## EXERCISE
Would you pull out every line of the material that contains the string "note"?

## STUDY MATERIAL
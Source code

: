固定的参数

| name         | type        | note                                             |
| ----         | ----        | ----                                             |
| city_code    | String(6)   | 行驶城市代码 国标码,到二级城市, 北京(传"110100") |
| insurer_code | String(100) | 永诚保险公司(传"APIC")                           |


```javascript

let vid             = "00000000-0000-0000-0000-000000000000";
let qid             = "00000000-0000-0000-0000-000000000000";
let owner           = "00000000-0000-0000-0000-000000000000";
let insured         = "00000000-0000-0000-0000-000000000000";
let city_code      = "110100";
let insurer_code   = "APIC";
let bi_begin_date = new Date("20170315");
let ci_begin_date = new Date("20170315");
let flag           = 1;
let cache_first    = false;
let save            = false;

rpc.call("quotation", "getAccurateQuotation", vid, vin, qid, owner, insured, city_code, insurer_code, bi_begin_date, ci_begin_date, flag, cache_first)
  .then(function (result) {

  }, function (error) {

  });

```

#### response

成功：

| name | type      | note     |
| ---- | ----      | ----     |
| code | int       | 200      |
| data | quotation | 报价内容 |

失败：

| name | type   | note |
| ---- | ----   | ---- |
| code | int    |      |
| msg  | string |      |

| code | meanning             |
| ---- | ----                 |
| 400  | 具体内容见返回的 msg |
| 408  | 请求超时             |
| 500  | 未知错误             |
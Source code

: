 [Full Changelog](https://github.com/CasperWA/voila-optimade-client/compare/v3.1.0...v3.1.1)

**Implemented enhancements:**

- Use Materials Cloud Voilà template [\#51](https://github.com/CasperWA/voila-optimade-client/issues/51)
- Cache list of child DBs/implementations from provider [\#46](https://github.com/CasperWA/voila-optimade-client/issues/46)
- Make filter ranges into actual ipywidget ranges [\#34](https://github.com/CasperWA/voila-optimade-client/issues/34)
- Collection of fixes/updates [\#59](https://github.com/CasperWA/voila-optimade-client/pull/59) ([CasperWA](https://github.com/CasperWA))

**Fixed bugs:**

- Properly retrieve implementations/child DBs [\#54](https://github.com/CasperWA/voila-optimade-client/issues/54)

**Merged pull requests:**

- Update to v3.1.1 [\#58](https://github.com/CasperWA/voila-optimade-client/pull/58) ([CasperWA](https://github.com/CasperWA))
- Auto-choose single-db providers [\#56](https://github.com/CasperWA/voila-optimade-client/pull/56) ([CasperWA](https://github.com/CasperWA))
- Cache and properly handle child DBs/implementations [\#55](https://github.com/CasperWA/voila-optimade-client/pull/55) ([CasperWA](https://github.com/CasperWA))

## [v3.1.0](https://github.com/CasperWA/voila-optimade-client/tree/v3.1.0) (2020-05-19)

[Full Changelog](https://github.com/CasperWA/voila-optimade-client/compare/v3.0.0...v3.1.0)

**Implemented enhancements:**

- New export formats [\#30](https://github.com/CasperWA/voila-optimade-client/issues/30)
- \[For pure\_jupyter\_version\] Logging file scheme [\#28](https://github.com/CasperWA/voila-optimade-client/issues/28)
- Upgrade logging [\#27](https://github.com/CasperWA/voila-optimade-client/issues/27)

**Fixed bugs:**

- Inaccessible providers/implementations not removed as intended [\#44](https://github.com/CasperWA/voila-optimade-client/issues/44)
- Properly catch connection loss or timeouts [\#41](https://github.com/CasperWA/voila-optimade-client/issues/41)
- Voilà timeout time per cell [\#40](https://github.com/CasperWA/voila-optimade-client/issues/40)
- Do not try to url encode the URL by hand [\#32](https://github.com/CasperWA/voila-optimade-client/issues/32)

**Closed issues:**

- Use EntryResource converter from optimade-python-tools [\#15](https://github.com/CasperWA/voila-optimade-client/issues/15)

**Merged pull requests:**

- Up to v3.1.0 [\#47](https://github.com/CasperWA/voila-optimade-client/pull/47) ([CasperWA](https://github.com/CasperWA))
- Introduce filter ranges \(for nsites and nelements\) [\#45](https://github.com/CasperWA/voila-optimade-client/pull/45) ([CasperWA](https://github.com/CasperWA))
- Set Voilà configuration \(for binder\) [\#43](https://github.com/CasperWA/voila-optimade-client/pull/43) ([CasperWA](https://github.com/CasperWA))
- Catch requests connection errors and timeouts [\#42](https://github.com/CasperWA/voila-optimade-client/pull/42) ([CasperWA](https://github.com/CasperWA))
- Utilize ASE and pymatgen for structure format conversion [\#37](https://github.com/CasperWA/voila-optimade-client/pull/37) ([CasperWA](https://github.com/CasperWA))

## OUTPUT OF THE EXERCISE
| name         | type        | note                                             |
| name | type      | note     |
| name | type   | note |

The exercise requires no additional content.